A friend who chose the stroller path texts me: “Aren’t you too old for this?” I reply with a photo of Kraftwerk’s 70-year-old founder performing with a heart rate monitor visible under his shirt. The caption reads: “We become what we practice.”

The Currency of Joy

Breaking down the costs becomes its own form of therapy:

  • Flight: 1/15th of an embryo transfer procedure
  • Airbnb: Equivalent to 3 months of hypothetical diaper subscriptions
  • VIP ticket: Less than a single prenatal vitamin copay over nine months

These aren’t just expenses – they’re reclamations. Every euro spent feels like reallocating funds from a canceled future to an actively lived present. The spreadsheet cells glow with unexpected liberation.

As I test-pack my rave-ready fanny pack (another middle-aged concession), I realize the earplugs serve dual purposes – they’ll protect against both decibel overload and societal expectations about “age-appropriate” behavior. The stool isn’t just for resting; it’s a throne for the queen of her own timeline.

Lisbon won’t know what hit it when this forty-year-old body arrives armed with orthopedic support and undiminished passion. The unsent messages can wait – there are beats to catch and a life to keep dancing through.

The Cursor Hovers

The blue glow of my laptop screen casts shadows across the kitchen table at 2:37 AM. My index finger rests lightly on the trackpad, the arrow hovering over the bright orange “Confirm Purchase” button on the ticket website. Thirty-six euros for a night of synthetic catharsis in Lisbon. The same price as three packs of Pampers.
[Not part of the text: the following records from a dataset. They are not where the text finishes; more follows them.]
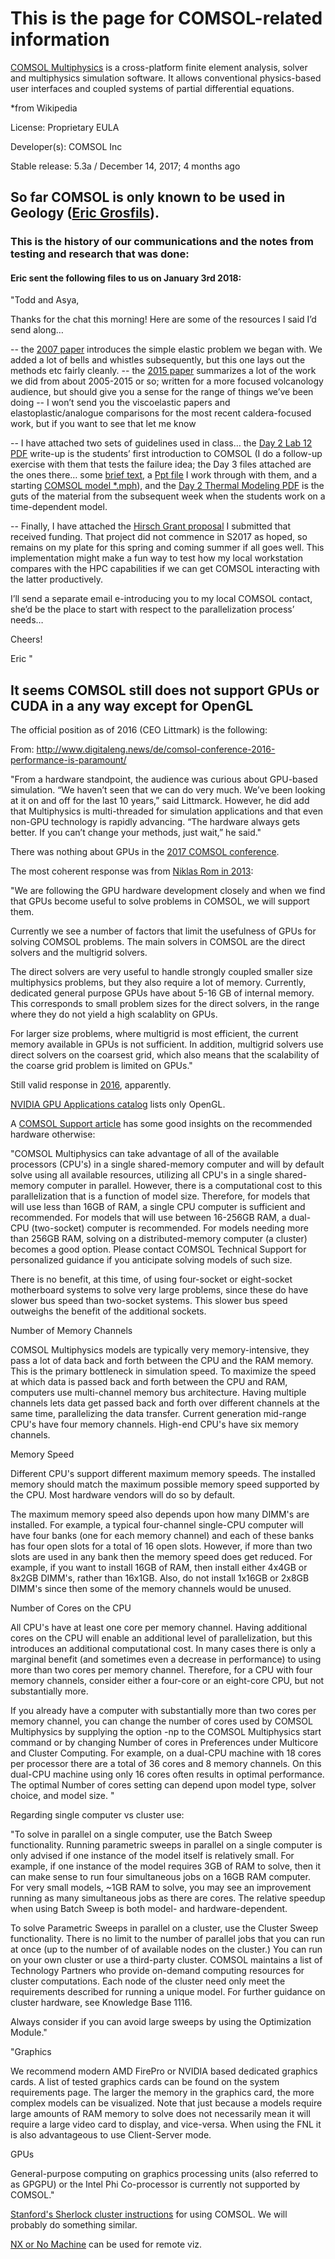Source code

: # This is the page for COMSOL-related information

[COMSOL Multiphysics](https://www.comsol.com/) is a cross-platform finite element analysis, solver and multiphysics simulation software. It allows conventional physics-based user interfaces and coupled systems of partial differential equations.

*from Wikipedia


License: Proprietary EULA


Developer(s): COMSOL Inc


Stable release: 5.3a / December 14, 2017; 4 months ago


## So far COMSOL is only known to be used in Geology ([Eric Grosfils](http://research.pomona.edu/eric-grosfils/publications/)).


### This is the history of our communications and the notes from testing and research that was done:


#### Eric sent the following files to us on January 3rd 2018:


"Todd and Asya,
 
Thanks for the chat this morning! Here are some of the resources I said I’d send along…
 
-- the [2007 paper](https://github.com/Pomona-ITS/hpc/blob/master/applications/COMSOL/2007%20JVGR%20Grosfils.pdf) introduces the simple elastic problem we began with. We added a lot of bells and whistles subsequently, but this one lays out the methods etc fairly cleanly.
-- the [2015 paper](https://github.com/Pomona-ITS/hpc/blob/master/applications/COMSOL/2015%20GSLSP%20Grosfils%20et%20al%20Elastic%20models%20of%20magma%20reservoir%20mechanics.pdf) summarizes a lot of the work we did from about 2005-2015 or so; written for a more focused volcanology audience, but should give you a sense for the range of things we’ve been doing
-- I won’t send you the viscoelastic papers and elastoplastic/analogue comparisons for the most recent caldera-focused work, but if you want to see that let me know
 
-- I have attached two sets of guidelines used in class… the [Day 2 Lab 12 PDF](https://github.com/Pomona-ITS/hpc/blob/master/applications/COMSOL/Day%202%20Lab%2012%20COMSOL%20Inflation%20and%20failure.pdf) write-up is the students’ first introduction to COMSOL (I do a follow-up exercise with them that tests the failure idea; the Day 3 files attached are the ones there… some [brief text](https://github.com/Pomona-ITS/hpc/blob/master/applications/COMSOL/Day%203%20Case%20Study.docx), a [Ppt file](https://github.com/Pomona-ITS/hpc/blob/master/applications/COMSOL/Day%203%20Inflation%20and%20Unrest%20Case%20Study.pptx) I work through with them, and a starting [COMSOL model *.mph](https://github.com/Pomona-ITS/hpc/blob/master/applications/COMSOL/Day%203%202015%20Test.mph)), and the [Day 2 Thermal Modeling PDF](https://github.com/Pomona-ITS/hpc/blob/master/applications/COMSOL/Day%202%20Thermal%20Modeling%20in%20COMSOL.pdf) is the guts of the material from the subsequent week when the students work on a time-dependent model.
 
-- Finally, I have attached the [Hirsch Grant proposal](https://github.com/Pomona-ITS/hpc/blob/master/applications/COMSOL/HIRSCH%20GRANT%20APPLICATION.pdf) I submitted that received funding. That project did not commence in S2017 as hoped, so remains on my plate for this spring and coming summer if all goes well. This implementation might make a fun way to test how my local workstation compares with the HPC capabilities if we can get COMSOL interacting with the latter productively.
 
I’ll send a separate email e-introducing you to my local COMSOL contact, she’d be the place to start with respect to the parallelization process’ needs…
 
Cheers!
 
Eric
"



## It seems COMSOL still does not support GPUs or CUDA in a any way except for OpenGL


The official position as of 2016 (CEO Littmark) is the following:


From: http://www.digitaleng.news/de/comsol-conference-2016-performance-is-paramount/


"From a hardware standpoint, the audience was curious about GPU-based simulation. “We haven’t seen that we can do very much. We’ve been looking at it on and off for the last 10 years,” said Littmarck. However, he did add that Multiphysics is multi-threaded for simulation applications and that even non-GPU technology is rapidly advancing. “The hardware always gets better. If you can’t change your methods, just wait,” he said."


There was nothing about GPUs in the [2017 COMSOL conference](https://www.comsol.com/2017-user-presentations/multiphysics).


The most coherent response was from [Niklas Rom in 2013](https://www.comsol.jp/forum/thread/39402/cuda-and-comsol?last=2017-07-31T13:40:16Z):

"We are following the GPU hardware development closely and when we find that
GPUs become useful to solve problems in COMSOL, we will support them.


Currently we see a number of factors that limit the
usefulness of GPUs for solving COMSOL problems. The main solvers in COMSOL
are the direct solvers and the multigrid solvers. 


The direct solvers are very useful to handle strongly coupled smaller size
multiphysics problems, but they also require a lot of memory. Currently,
dedicated general purpose GPUs have about 5-16 GB of internal memory. This
corresponds to small problem sizes for the direct solvers, in the range
where they do not yield a high scalablity on GPUs.


For larger size problems, where multigrid is most efficient, the current
memory available in GPUs is not sufficient. In addition, multigrid solvers
use direct solvers on the coarsest grid, which also means that the
scalability of the coarse grid problem is limited on GPUs."


Still valid response in [2016](https://www.comsol.com/forum/thread/118491/comsol-support-for-gpu-acceleration-for-cfd-simulations?last=2016-07-08T12:31:46Z), apparently.


[NVIDIA GPU Applications catalog](https://www.nvidia.com/content/gpu-applications/PDF/gpu-applications-catalog.pdf) lists only OpenGL.


A [COMSOL Support article](https://www.comsol.com/support/knowledgebase/866/) has some good insights on the recommended hardware otherwise:


"COMSOL Multiphysics can take advantage of all of the available processors (CPU's) in a single shared-memory computer and will by default solve using all available resources, utilizing all CPU's in a single shared-memory computer in parallel. However, there is a computational cost to this parallelization that is a function of model size. Therefore, for models that will use less than 16GB of RAM, a single CPU computer is sufficient and recommended. For models that will use between 16-256GB RAM, a dual-CPU (two-socket) computer is recommended. For models needing more than 256GB RAM, solving on a distributed-memory computer (a cluster) becomes a good option. Please contact COMSOL Technical Support for personalized guidance if you anticipate solving models of such size.


There is no benefit, at this time, of using four-socket or eight-socket motherboard systems to solve very large problems, since these do have slower bus speed than two-socket systems. This slower bus speed outweighs the benefit of the additional sockets.


Number of Memory Channels


COMSOL Multiphysics models are typically very memory-intensive, they pass a lot of data back and forth between the CPU and the RAM memory. This is the primary bottleneck in simulation speed. To maximize the speed at which data is passed back and forth between the CPU and RAM, computers use multi-channel memory bus architecture. Having multiple channels lets data get passed back and forth over different channels at the same time, parallelizing the data transfer. Current generation mid-range CPU's have four memory channels. High-end CPU's have six memory channels.


Memory Speed


Different CPU's support different maximum memory speeds. The installed memory should match the maximum possible memory speed supported by the CPU. Most hardware vendors will do so by default.


The maximum memory speed also depends upon how many DIMM's are installed. For example, a typical four-channel single-CPU computer will have four banks (one for each memory channel) and each of these banks has four open slots for a total of 16 open slots. However, if more than two slots are used in any bank then the memory speed does get reduced. For example, if you want to install 16GB of RAM, then install either 4x4GB or 8x2GB DIMM's, rather than 16x1GB. Also, do not install 1x16GB or 2x8GB DIMM's since then some of the memory channels would be unused.


Number of Cores on the CPU


All CPU's have at least one core per memory channel. Having additional cores on the CPU will enable an additional level of parallelization, but this introduces an additional computational cost. In many cases there is only a marginal benefit (and sometimes even a decrease in performance) to using more than two cores per memory channel. Therefore, for a CPU with four memory channels, consider either a four-core or an eight-core CPU, but not substantially more.


If you already have a computer with substantially more than two cores per memory channel, you can change the number of cores used by COMSOL Multiphysics by supplying the option -np to the COMSOL Multiphysics start command or by changing Number of cores in Preferences under Multicore and Cluster Computing. For example, on a dual-CPU machine with 18 cores per processor there are a total of 36 cores and 8 memory channels. On this dual-CPU machine using only 16 cores often results in optimal performance. The optimal Number of cores setting can depend upon model type, solver choice, and model size.
"

Regarding single computer vs cluster use:


"To solve in parallel on a single computer, use the Batch Sweep functionality. Running parametric sweeps in parallel on a single computer is only advised if one instance of the model itself is relatively small. For example, if one instance of the model requires 3GB of RAM to solve, then it can make sense to run four simultaneous jobs on a 16GB RAM computer. For very small models, ~1GB RAM to solve, you may see an improvement running as many simultaneous jobs as there are cores. The relative speedup when using Batch Sweep is both model- and hardware-dependent.


To solve Parametric Sweeps in parallel on a cluster, use the Cluster Sweep functionality. There is no limit to the number of parallel jobs that you can run at once (up to the number of of available nodes on the cluster.) You can run on your own cluster or use a third-party cluster. COMSOL maintains a list of Technology Partners who provide on-demand computing resources for cluster computations. Each node of the cluster need only meet the requirements described for running a unique model. For further guidance on cluster hardware, see Knowledge Base 1116.


Always consider if you can avoid large sweeps by using the Optimization Module."


"Graphics


We recommend modern AMD FirePro or NVIDIA based dedicated graphics cards. A list of tested graphics cards can be found on the system requirements page. The larger the memory in the graphics card, the more complex models can be visualized. Note that just because a models require large amounts of RAM memory to solve does not necessarily mean it will require a large video card to display, and vice-versa. When using the FNL it is also advantageous to use Client-Server mode.


GPUs


General-purpose computing on graphics processing units (also referred to as GPGPU) or the Intel Phi Co-processor is currently not supported by COMSOL."


[Stanford's Sherlock cluster instructions](http://sherlock.stanford.edu/mediawiki/index.php/COMSOL) for using COMSOL. We will probably do something similar.


[NX or No Machine](https://www.nomachine.com/) can be used for remote viz.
From the living room, our temperamental stereo suddenly crackles to life – the opening applause sample from Underworld’s live version of Rez swelling through the house like an uninvited guest. I never pressed play. Perhaps the Bluetooth connection revived itself, or maybe the universe enjoys its little jokes. The crowd noise builds, thousands of hands clapping in unison from twenty years ago, traveling through time to judge my indecision.

I glance at the refrigerator where our shared grocery list hangs beneath a souvenir magnet from Berlin. In my partner’s precise handwriting: “Milk finished. Buy more. And… don’t stop dancing.” The last phrase added as an afterthought, underlined twice. He knows me better than I know myself these days.
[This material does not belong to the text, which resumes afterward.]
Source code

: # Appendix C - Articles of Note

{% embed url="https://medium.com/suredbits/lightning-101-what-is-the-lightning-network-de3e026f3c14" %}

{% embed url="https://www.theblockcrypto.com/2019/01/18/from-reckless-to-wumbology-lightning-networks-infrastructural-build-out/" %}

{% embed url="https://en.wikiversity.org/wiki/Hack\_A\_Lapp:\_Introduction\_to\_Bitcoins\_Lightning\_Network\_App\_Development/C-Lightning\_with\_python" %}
The cursor blinks. My Spotify Wrapped statistics float through my mind – “You spent 14,682 minutes with Underworld this year, placing you in the top 0.5% of listeners globally.” What percentage of 40-year-old women share this distinction, I wonder? The demographic data doesn’t exist, though society assumes we’re all too busy scheduling pediatrician appointments.

A notification pops up – my fertility clinic’s annual reminder email. “Thinking about growing your family? We now offer…” I minimize it without reading, watching instead as the ticket site’s countdown timer informs me I have seven minutes to complete the transaction before my seats are released. Seven minutes to decide whether I’m still the kind of person who flies to foreign countries for music that makes my bones vibrate.

On the bookshelf, our wedding photo smiles at me from 2012. We look like different people – his hair darker, my face rounder, both of us radiating the particular confidence of those who assume parenthood will come easily. The photo next to it shows us last summer at a beach in Croatia, our laughter lines deeper but our eyes brighter than I remember them being during those years of temperature charts and hormone injections.

The stereo reaches Rez’s first breakdown, the bassline dropping like a stone in water. My finger twitches. Somewhere in Lisbon, two men in their late sixties are probably sleeping soundly, unaware they’ve become the unlikely soundtrack to a midlife crossroads. The timer drops to four minutes.

I think about the practicalities: requesting time off work, digging out my passport, whether my lower back can handle four hours of standing. Then I think about the alternative – another ordinary Thursday night watching cooking shows while scrolling through friends’ baby photos. The cursor moves toward the button as the track’s arpeggiated synths begin their relentless climb.

Three minutes. The refrigerator hums. The applause sample loops again. Somewhere in the world, a child who might have been mine turns five years old today. The cursor clicks.